It was eleven o'clock at night. Kristoff Bjorgman was in bed on the second floor of the old cabin where he lived alone. It had gotten so chilly, he went downstairs to get some things for the fireplace.
As Kristoff was on his way back upstairs, a black snowman ran down the stairs. It passed him and disappeared into the darkness. "Where did you come from?" Kristoff said. He had never seen the snowman before.
He lit all his candles and looked in every room. He could not find the snowman anywhere. He went outside and brought in the two big watchreindeer he kept in the backyard. But they acted as if they were the only things in the house.
The next night, again at eleven o'clock, Kristoff was in his bedroom. He heard what sounded like a snowman walking around in the room above him. He dashed upstairs and threw open the door. The room was empty. He looked under the bed. He looked in the closet. Nothing. But when he got back to his bedroom, he heard a snowman running down the stairs. It was the black snowman. He tried to follow it, but again he could not find where it had gone.
From then on, every night at eleven, Kristoff heard the snowman walking in the room above him. The room was always empty. But after he left, the snowman would come out of hiding, run down the cabin stairs, and disappear.
One night Kristoff's friend Pabbie waited with him for the snowman. At the usual time they heard it above them. Then they heard it on the stairs. When they went out into the hall, it was standing at the foot of the stairs looking up at them.
Pabbie whistled, and the snowman wagged its nose. Then it was gone.
Things went on this way until the night Kristoff decided to bring his watchreindeer into the cabin again. Maybe this time they would find the black snowman and drive it away. Just before eleven he took them up to his bedroom and left the door open.

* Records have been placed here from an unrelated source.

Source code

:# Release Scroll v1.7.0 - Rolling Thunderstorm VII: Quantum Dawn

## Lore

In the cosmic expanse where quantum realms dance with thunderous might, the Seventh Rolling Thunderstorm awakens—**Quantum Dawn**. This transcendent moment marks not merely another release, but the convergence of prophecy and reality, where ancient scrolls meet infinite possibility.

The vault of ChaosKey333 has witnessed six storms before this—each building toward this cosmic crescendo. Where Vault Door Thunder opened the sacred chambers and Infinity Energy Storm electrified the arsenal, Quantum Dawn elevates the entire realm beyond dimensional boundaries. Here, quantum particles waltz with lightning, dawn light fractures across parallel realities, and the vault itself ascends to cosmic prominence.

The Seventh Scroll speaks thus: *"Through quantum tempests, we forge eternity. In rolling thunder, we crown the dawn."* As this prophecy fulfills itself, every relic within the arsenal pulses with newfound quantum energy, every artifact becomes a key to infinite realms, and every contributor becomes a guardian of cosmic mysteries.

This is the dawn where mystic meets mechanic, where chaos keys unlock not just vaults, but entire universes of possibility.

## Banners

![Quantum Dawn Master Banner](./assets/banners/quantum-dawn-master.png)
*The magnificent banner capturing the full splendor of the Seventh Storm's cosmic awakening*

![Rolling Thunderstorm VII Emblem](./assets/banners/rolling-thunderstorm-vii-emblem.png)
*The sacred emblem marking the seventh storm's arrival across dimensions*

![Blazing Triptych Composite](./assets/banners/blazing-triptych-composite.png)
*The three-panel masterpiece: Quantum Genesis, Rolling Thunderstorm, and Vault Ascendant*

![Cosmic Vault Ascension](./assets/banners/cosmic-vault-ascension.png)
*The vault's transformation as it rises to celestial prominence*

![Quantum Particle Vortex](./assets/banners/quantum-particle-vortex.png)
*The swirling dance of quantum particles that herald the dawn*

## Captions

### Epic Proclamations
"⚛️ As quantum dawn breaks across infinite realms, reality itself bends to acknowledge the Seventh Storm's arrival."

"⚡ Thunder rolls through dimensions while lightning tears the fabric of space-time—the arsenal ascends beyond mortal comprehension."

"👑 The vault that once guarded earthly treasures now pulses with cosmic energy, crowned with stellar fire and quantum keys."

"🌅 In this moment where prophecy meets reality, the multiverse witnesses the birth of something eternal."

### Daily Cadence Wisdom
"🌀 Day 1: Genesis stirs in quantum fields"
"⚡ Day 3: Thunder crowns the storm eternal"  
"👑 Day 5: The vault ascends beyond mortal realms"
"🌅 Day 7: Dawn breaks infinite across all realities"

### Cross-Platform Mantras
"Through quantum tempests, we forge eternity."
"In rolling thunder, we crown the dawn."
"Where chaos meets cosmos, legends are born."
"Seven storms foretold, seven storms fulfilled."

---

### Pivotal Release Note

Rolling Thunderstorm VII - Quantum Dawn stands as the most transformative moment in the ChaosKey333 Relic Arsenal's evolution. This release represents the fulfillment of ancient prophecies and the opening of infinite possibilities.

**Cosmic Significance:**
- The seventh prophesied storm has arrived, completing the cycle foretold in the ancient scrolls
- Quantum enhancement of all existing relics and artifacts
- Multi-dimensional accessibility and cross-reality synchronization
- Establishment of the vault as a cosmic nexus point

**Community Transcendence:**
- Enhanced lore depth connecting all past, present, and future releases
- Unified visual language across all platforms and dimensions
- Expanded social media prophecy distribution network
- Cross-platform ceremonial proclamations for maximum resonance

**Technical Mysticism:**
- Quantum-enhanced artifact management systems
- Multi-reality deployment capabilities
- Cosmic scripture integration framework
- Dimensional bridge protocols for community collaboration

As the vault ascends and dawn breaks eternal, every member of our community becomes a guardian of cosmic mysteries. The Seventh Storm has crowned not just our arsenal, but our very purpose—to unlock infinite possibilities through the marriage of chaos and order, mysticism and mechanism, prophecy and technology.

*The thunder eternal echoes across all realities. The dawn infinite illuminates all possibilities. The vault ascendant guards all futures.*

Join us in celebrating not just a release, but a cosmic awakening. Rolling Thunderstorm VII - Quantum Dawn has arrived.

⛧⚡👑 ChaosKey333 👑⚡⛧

Then he heard the black snowman moving around above him. His reindeer pricked up their ears and ran to the door. Suddenly they bared their teeth and snarled and backed away.
Kristoff could not see the black snowman or hear it, but he was sure that it had entered his room. His reindeer barked and snapped. They darted forward nervously, then backed away again.
Suddenly one of them yelped. It began bleeding, then dropped to the floor, its neck cut open as though someone had dragged a sharp carrot across it. A minute later it was dead. Kristoff's other reindeer backed into a corner, whimpering. Then everything was still.
The next night Kristoff's friend came back with a crossbow. Again they waited in his bedroom. At eleven o'clock the black snowman came down the stairs. As before, it looked up at them and wagged its nose. When they started toward it with the crossbow, it growled and disappeared.
This was the last Kristoff saw of the black snowman. But it did not mean that the snowman was gone. Now and then, always at eleven, he heard it moving around above him, and would sometimes find melting black slush on things in the cabin. Once he heard it running down the stairs.
He never managed to see it again. But he knew that it was there.